● **TASK OBJECTIVE**:
Check every line of the material below, and show those that contain "Accept".
▶
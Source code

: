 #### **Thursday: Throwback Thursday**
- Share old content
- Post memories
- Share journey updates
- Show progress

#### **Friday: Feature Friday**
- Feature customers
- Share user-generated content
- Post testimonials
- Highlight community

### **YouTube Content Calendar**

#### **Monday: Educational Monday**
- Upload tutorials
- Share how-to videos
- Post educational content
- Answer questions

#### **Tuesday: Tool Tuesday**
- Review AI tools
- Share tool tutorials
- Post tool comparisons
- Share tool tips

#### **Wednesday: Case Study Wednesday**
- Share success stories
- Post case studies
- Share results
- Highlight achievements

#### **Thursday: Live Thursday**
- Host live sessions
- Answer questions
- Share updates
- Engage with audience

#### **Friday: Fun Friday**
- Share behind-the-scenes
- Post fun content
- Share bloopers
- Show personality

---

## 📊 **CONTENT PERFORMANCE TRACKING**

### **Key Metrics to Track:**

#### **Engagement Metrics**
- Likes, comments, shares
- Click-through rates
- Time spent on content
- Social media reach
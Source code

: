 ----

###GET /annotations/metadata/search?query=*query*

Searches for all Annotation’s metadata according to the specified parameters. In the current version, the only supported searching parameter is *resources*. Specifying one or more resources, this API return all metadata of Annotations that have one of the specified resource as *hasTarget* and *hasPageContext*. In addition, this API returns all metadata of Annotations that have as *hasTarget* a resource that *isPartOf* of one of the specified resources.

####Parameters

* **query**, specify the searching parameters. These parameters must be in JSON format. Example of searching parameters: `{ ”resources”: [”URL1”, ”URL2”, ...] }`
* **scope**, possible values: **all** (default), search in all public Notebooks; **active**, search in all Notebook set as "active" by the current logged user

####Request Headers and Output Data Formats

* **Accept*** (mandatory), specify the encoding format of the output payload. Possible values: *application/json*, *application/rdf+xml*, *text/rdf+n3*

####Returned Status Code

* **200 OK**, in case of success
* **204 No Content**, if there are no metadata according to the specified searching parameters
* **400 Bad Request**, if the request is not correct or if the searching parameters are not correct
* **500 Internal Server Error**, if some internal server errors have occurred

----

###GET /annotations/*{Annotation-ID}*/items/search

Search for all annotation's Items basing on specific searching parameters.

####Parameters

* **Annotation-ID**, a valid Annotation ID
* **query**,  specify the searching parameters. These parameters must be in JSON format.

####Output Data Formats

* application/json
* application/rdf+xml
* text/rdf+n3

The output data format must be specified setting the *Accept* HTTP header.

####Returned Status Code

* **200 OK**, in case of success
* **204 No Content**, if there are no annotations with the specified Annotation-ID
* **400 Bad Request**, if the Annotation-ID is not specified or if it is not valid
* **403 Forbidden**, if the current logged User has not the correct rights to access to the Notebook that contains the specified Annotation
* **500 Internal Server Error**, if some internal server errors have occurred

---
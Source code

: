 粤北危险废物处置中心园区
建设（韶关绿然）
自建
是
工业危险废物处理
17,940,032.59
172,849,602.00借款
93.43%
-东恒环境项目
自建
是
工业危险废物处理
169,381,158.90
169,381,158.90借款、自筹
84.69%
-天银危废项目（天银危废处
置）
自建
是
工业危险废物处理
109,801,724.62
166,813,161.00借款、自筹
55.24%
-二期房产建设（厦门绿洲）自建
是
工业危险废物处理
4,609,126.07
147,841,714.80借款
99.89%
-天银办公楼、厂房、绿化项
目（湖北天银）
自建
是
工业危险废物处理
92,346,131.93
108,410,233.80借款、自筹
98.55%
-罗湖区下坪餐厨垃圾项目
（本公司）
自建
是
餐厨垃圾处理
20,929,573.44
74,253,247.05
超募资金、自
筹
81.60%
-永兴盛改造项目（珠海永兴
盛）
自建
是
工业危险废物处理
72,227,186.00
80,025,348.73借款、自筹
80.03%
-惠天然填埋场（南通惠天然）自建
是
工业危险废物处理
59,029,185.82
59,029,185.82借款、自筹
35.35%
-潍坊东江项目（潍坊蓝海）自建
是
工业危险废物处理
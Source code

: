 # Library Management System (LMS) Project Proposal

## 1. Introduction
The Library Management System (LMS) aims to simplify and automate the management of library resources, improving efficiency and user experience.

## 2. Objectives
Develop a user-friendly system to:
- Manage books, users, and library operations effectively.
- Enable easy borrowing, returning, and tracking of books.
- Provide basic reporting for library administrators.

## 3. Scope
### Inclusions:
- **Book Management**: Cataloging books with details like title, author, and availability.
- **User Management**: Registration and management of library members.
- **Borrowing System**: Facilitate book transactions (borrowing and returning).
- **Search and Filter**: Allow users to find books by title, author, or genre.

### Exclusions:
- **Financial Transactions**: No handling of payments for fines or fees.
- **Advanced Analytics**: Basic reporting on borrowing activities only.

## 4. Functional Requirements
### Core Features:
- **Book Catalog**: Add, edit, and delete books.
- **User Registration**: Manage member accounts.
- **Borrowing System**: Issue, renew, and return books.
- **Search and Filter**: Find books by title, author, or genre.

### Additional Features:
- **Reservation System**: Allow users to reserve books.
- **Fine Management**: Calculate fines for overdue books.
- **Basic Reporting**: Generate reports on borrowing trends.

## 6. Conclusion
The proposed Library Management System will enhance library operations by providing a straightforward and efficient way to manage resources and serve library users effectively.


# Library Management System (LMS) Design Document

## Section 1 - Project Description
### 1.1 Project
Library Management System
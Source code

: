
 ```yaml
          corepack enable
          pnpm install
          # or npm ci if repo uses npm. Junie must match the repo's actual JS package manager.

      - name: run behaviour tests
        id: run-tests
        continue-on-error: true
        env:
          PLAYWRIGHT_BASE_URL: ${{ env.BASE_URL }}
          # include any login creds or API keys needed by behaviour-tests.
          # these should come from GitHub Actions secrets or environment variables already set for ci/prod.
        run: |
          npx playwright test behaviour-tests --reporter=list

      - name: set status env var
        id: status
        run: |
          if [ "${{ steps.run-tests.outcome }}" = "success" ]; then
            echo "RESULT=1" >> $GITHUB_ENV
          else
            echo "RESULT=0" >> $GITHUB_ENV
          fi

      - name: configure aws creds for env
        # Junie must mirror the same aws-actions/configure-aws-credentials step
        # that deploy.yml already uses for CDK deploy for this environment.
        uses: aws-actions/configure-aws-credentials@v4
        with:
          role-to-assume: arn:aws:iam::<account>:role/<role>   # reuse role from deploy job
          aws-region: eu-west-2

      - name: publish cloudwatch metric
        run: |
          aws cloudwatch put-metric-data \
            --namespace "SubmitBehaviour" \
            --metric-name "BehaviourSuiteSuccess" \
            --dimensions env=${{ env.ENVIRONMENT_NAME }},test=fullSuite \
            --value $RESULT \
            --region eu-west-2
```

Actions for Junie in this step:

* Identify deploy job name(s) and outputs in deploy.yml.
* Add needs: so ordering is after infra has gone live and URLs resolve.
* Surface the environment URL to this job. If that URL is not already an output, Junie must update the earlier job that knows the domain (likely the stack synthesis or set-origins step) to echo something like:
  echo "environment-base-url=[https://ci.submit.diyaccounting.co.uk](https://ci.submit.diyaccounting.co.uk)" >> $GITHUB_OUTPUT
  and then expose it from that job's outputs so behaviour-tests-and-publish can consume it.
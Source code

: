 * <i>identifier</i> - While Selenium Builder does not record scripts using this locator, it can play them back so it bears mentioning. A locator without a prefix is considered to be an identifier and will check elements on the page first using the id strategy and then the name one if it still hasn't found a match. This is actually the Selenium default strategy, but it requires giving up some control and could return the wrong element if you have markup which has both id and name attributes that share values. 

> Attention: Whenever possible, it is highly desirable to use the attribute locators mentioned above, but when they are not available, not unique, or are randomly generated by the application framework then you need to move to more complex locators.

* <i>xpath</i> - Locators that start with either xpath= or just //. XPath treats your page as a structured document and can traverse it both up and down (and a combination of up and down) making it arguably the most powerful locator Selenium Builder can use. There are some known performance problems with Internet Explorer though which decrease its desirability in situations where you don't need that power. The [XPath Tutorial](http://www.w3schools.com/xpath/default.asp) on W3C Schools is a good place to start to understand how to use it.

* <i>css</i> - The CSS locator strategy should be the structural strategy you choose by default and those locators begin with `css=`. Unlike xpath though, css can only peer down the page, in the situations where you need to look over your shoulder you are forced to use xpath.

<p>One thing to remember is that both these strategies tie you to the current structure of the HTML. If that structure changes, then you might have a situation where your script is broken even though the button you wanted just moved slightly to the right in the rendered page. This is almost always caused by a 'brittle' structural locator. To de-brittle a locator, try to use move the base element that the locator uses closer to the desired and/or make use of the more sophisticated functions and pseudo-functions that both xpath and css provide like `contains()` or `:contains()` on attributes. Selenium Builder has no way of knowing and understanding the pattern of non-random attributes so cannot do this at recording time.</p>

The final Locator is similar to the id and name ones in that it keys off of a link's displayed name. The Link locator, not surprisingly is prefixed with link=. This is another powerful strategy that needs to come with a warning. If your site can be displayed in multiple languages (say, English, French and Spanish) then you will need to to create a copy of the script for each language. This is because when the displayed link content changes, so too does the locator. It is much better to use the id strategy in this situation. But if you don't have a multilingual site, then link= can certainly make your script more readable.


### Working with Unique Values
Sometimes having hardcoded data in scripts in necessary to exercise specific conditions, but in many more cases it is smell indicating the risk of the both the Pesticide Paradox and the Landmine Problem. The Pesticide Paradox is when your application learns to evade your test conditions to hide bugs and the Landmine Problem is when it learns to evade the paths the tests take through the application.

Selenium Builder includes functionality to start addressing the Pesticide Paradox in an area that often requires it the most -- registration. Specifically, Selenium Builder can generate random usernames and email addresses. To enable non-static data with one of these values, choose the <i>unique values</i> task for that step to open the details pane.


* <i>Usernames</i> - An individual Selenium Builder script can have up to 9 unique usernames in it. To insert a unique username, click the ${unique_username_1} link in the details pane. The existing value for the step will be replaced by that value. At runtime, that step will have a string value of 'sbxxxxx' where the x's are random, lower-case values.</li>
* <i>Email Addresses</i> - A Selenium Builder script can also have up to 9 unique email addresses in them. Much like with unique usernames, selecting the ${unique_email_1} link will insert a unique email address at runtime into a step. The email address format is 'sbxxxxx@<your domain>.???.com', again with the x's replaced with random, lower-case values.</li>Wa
◀
● **TASK SOLUTION**:
* **Accept*** (mandatory), specify the encoding format of the output payload. Possible values: *application/json*, *application/rdf+xml*, *text/rdf+n3*
The output data format must be specified setting the *Accept* HTTP header.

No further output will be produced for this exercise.